Женщина рассмеялась:
– Только не про Джадда – с ним никогда не знаешь, что он может сотворить. – Улыбка погасла, затерялась в серьезнейшем выражении, какое обрело ее лицо. – Единственное, что могло бы заставить меня о чем-то задуматься. Ну да, что удивило, так удивило – он ведь строиться стал в Лисьей Долине. То есть прямо бок о бок со всем начальством компании. А ведь он всегда этого чурался – якшаться с народом из компании.
– А было еще что-то необычное, что вас удивило? – Спросил и тут же пояснил: – Возможно, миссис Ингалз, вам это покажется недостойным внимания, но, смею вас уверить, все вами рассказанное очень мне поможет.

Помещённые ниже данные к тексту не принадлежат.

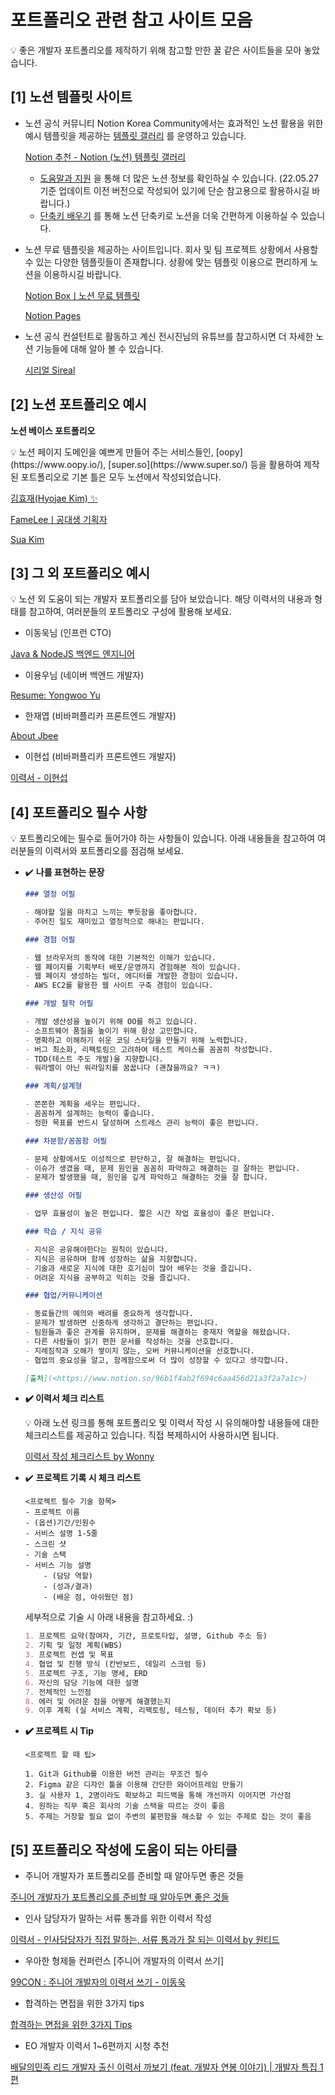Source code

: # 포트폴리오 관련 참고 사이트 모음

<aside> 💡 좋은 개발자 포트폴리오를 제작하기 위해 참고할 만한 꿀 같은 사이트들을 모아 놓았습니다.

</aside>

## [1] 노션 템플릿 사이트

-   노션 공식 커뮤니티 Notion Korea Community에서는 효과적인 노션 활용을 위한 예시 템플릿을 제공하는 [템플릿 갤러리](https://www.notion.so/1639712845e5473083442d3ff3be023c) 를 운영하고 있습니다.
    
    [Notion 추천 - Notion (노션) 템플릿 갤러리](https://www.notion.so/ko-kr/templates/categories/notion-picks)
    
    -   [도움말과 지원](https://www.notion.so/9afd18e7efe54feba56f48c35a99270b) 을 통해 더 많은 노션 정보를 확인하실 수 있습니다. (22.05.27 기준 업데이트 이전 버전으로 작성되어 있기에 단순 참고용으로 활용하시길 바랍니다.)
    -   [단축키 배우기](https://www.notion.so/10d9c86210db4829bf11602f7c49c53b) 를 통해 노션 단축키로 노션을 더욱 간편하게 이용하실 수 있습니다.
-   노션 무료 템플릿을 제공하는 사이트입니다. 회사 및 팀 프로젝트 상황에서 사용할 수 있는 다양한 템플릿들이 존재합니다. 상황에 맞는 템플릿 이용으로 편리하게 노션을 이용하시길 바랍니다.
    
    [Notion Boxㅣ노션 무료 템플릿](https://notionbox.oopy.io/)
    
    [Notion Pages](https://notionpages.com/)
    
-   노션 공식 컨설턴트로 활동하고 계신 전시진님의 유튜브를 참고하시면 더 자세한 노션 기능들에 대해 알아 볼 수 있습니다.
    
    [시리얼 Sireal](https://www.youtube.com/c/sirealco)
    

## [2] 노션 포트폴리오 예시

**노션 베이스 포트폴리오**

<aside> 💡 노션 페이지 도메인을 예쁘게 만들어 주는 서비스들인, [oopy](https://www.oopy.io/), [super.so](https://www.super.so/) 등을 활용하여 제작된 포트폴리오로 기본 틀은 모두 노션에서 작성되었습니다.

</aside>

[김효재(Hyojae Kim) ✨](https://www.hyojae.info/)

[FameLeeㅣ공대생 기획자](https://famelee.oopy.io/)

[Sua Kim](https://kimsuaqu.oopy.io/)

## [3] 그 외 포트폴리오 예시

<aside> 💡 노션 외 도움이 되는 개발자 포트폴리오를 담아 보았습니다. 해당 이력서의 내용과 형태를 참고하여, 여러분들의 포트폴리오 구성에 활용해 보세요.

</aside>

-   이동욱님 (인프런 CTO)

[Java & NodeJS 백엔드 엔지니어](https://jojoldu.github.io/)

-   이용우님 (네이버 백엔드 개발자)

[Resume: Yongwoo Yu](https://resume.yowu.dev/)

-   한재엽 (비바퍼플리카 프론트엔드 개발자)

[About Jbee](https://jbee.io/about/)

-   이현섭 (비바퍼플리카 프론트엔드 개발자)

[이력서 - 이현섭](https://hyunseob.github.io/resume/)

## [4] 포트폴리오 필수 사항

<aside> 💡 포트폴리오에는 필수로 들어가야 하는 사항들이 있습니다. 아래 내용들을 참고하여 여러분들의 이력서와 포트폴리오를 점검해 보세요.

</aside>

-   ✔️ **나를 표현하는 문장**
    
    ```markdown
    ### 열정 어필
    
    - 해야할 일을 마치고 느끼는 뿌듯함을 좋아합니다.
    - 주어진 일도 재미있고 열정적으로 해내는 편입니다.
    
    ### 경험 어필
    
    - 웹 브라우저의 동작에 대한 기본적인 이해가 있습니다.
    - 웹 페이지를 기획부터 배포/운영까지 경험해본 적이 있습니다.
    - 웹 페이지 생성하는 빌더, 에디터를 개발한 경험이 있습니다.
    - AWS EC2를 활용한 웹 사이트 구축 경험이 있습니다.
    
    ### 개발 철학 어필
    
    - 개발 생산성을 높이기 위해 OO를 하고 있습니다.
    - 소프트웨어 품질을 높이기 위해 항상 고민합니다.
    - 명확하고 이해하기 쉬운 코딩 스타일을 만들기 위해 노력합니다.
    - 버그 최소화, 리팩토링으 고려하여 테스트 케이스를 꼼꼼히 작성합니다.
    - TDD(테스트 주도 개발)을 지향합니다.
    - 워라밸이 아닌 워라일치를 꿈꿉니다 (괜찮을까요? ㅋㅋ)
    
    ### 계획/설계형
    
    - 쫀쫀한 계획을 세우는 편입니다.
    - 꼼꼼하게 설계하는 능력이 좋습니다.
    - 정한 목표를 반드시 달성하며 스트레스 관리 능력이 좋은 편입니다.
    
    ### 차분함/꼼꼼함 어필
    
    - 문제 상황에서도 이성적으로 판단하고, 잘 해결하는 편입니다.
    - 이슈가 생겼을 때, 문제 원인을 꼼꼼히 파악하고 해결하는 걸 잘하는 편입니다.
    - 문제가 발생했을 때, 원인을 깊게 파악하고 해결하는 것을 잘 합니다.
    
    ### 생산성 어필
    
    - 업무 효율성이 높은 편입니다. 짧은 시간 작업 효율성이 좋은 편입니다.
    
    ### 학습 / 지식 공유
    
    - 지식은 공유해야한다는 원칙이 있습니다.
    - 지식은 공유하며 함께 성장하는 삶을 지향합니다.
    - 기술과 새로운 지식에 대한 호기심이 많아 배우는 것을 즐깁니다.
    - 어려운 지식을 공부하고 익히는 것을 즐깁니다.
    
    ### 협업/커뮤니케이션
    
    - 동료들간의 예의와 배려를 중요하게 생각합니다.
    - 문제가 발생하면 신중하게 생각하고 결단하는 편입니다.
    - 팀원들과 좋은 관계를 유지하며, 문제를 해결하는 중재자 역할을 해왔습니다.
    - 다른 사람들이 읽기 편한 문서를 작성하는 것을 선호합니다.
    - 지례짐작과 오해가 쌓이지 않는, 오버 커뮤니케이션을 선호합니다.
    - 협업의 중요성을 알고, 함께함으로써 더 많이 성장할 수 있다고 생각합니다.
    
    [출처](<https://www.notion.so/96b1f4ab2f694c6aa456d21a3f2a7a1c>)
    ```
    
-   **✔️ 이력서 체크 리스트**
    
    <aside> 💡 아래 노션 링크를 통해 포트폴리오 및 이력서 작성 시 유의해야할 내용들에 대한 체크리스트를 제공하고 있습니다. 직접 복제하시어 사용하시면 됩니다.
    
    </aside>
    
    [이력서 작성 체크리스트 by Wonny](https://www.notion.so/by-Wonny-41eef16e6bdc4358b9b21006607efcad)
    
-   ✔️ **프로젝트 기록 시 체크 리스트**
    
    ```
    <프로젝트 필수 기술 항목>
    - 프로젝트 이름
    - (옵션)기간/인원수
    - 서비스 설명 1-5줄
    - 스크린 샷
    - 기술 스택
    - 서비스 기능 설명
    	- (담당 역할)
    	- (성과/결과)
    	- (배운 점, 아쉬웠던 점)
    ```
    
    세부적으로 기술 시 아래 내용을 참고하세요. :)
    
    ```markdown
    1. 프로젝트 요약(참여자, 기간, 프로토타입, 설명, Github 주소 등)
    2. 기획 및 일정 계획(WBS)
    3. 프로젝트 컨셉 및 목표
    4. 협업 및 진행 방식 (칸반보드, 데일리 스크럼 등)
    5. 프로젝트 구조, 기능 명세, ERD
    6. 자신의 담당 기능에 대한 설명
    7. 전체적인 느낀점
    8. 에러 및 어려운 점을 어떻게 해결했는지
    9. 이후 계획 (실 서비스 계획, 리팩토링, 테스팅, 데이터 추가 확보 등)
    ```
    
-   **✔️ 프로젝트 시 Tip**
    
    ```
    <프로젝트 할 때 팁>
    
    1. Git과 Github를 이용한 버전 관리는 무조건 필수
    2. Figma 같은 디자인 툴을 이용해 간단한 와이어프레임 만들기
    3. 실 사용자 1, 2명이라도 확보하고 피드백을 통해 개선까지 이어지면 가산점
    4. 원하는 직무 혹은 회사의 기술 스택을 따르는 것이 좋음
    5. 주제는 거창할 필요 없이 주변의 불편함을 해소할 수 있는 주제로 잡는 것이 좋음
    ```
    

## [5] 포트폴리오 작성에 도움이 되는 아티클

-   주니어 개발자가 포트폴리오를 준비할 때 알아두면 좋은 것들

[주니어 개발자가 포트폴리오를 준비할 때 알아두면 좋은 것들](https://medium.com/%EC%98%A4%EC%9D%BC%EB%82%98%EC%9A%B0-%ED%8C%80-%EB%B8%94%EB%A1%9C%EA%B7%B8/%EC%A3%BC%EB%8B%88%EC%96%B4-%EA%B0%9C%EB%B0%9C%EC%9E%90%EA%B0%80-%ED%8F%AC%ED%8A%B8%ED%8F%B4%EB%A6%AC%EC%98%A4%EB%A5%BC-%EC%A4%80%EB%B9%84%ED%95%A0-%EB%95%8C-%EC%95%8C%EC%95%84%EB%91%90%EB%A9%B4-%EC%A2%8B%EC%9D%80-%EA%B2%83%EB%93%A4-ac5304a9ecb9)

-   인사 담당자가 말하는 서류 통과를 위한 이력서 작성

[이력서 - 인사담당자가 직접 말하는, 서류 통과가 잘 되는 이력서 by 원티드](https://m.blog.naver.com/wantedlab/221100604211)

-   우아한 형제들 컨퍼런스 [주니어 개발자의 이력서 쓰기]

[99CON : 주니어 개발자의 이력서 쓰기 - 이동욱](https://speakerdeck.com/weirdx/99con-junieo-gaebaljayi-iryeogseo-sseugi-idongug)

-   합격하는 면접을 위한 3가지 tips

[합격하는 면접을 위한 3가지 Tips](https://excoveryworld.tistory.com/29)

-   EO 개발자 이력서 1~6편까지 시청 추천

[배달의민족 리드 개발자 출신 이력서 까보기 (feat. 개발자 연봉 이야기) | 개발자 특집 1편](https://www.youtube.com/watch?v=wfInwxT0UUA)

– Думаю, что нет, – сказала она. – Конечно, после переезда мы с Джаддом и Кэй виделись нечасто. Всего-то, кажется, в нескольких кварталах, а вот… – Умолкла, пораженная какой-то мыслью. – Это такая мелочь, наверное, и смысла в ней никакого, точно, никакого, но я помню, как Рэй смеялся над тем, что Джадд «Ривьеру» покупает.
– «Ривьеру»?
– Ну да, это такая мелочь, над которой мы всегда смеялись: знаете, Джадд всегда упорно покупал машины не как у всех. Много лет проездил на «Крайслерах». А тут вдруг, когда он переехал в Лисью Долину, в общем, у всех были «Ривьеры», вот и Джадд тоже себе купил. Рэй думал, может, им какую-то особую скидку сделали или еще что, но все равно, не очень это на Джадда было похоже.
Пораженный еще одним подтверждением того, что у Уайлдера был предынфарктный синдром, доктор раздумчиво пробормотал:
– Да, это интересно, на самом деле очень интересно. – Женщина стала подниматься, вынуждая его признать: – Да, понимаю, вам уже пора ехать.
– Вы не передадите Джадду…
Неожиданно пришло в голову, как можно продолжить этот разговор:
– Вы обратно той же дорогой поедете?
– А как же – завтра.
– Не могли бы на некоторое время сюда заехать, пожалуйста? Уверен, к тому времени состояние вполне позволит ему принять гостью.
– Рано еще будет. До полудня. Мне надо вернуться вовремя.
– Миссис Ингалз, сколько бы ни было времени – прошу вас, подъезжайте. Просто спросите меня. Я знаю, что мистеру Уайлдеру будет приятно вас видеть, и мне – тоже.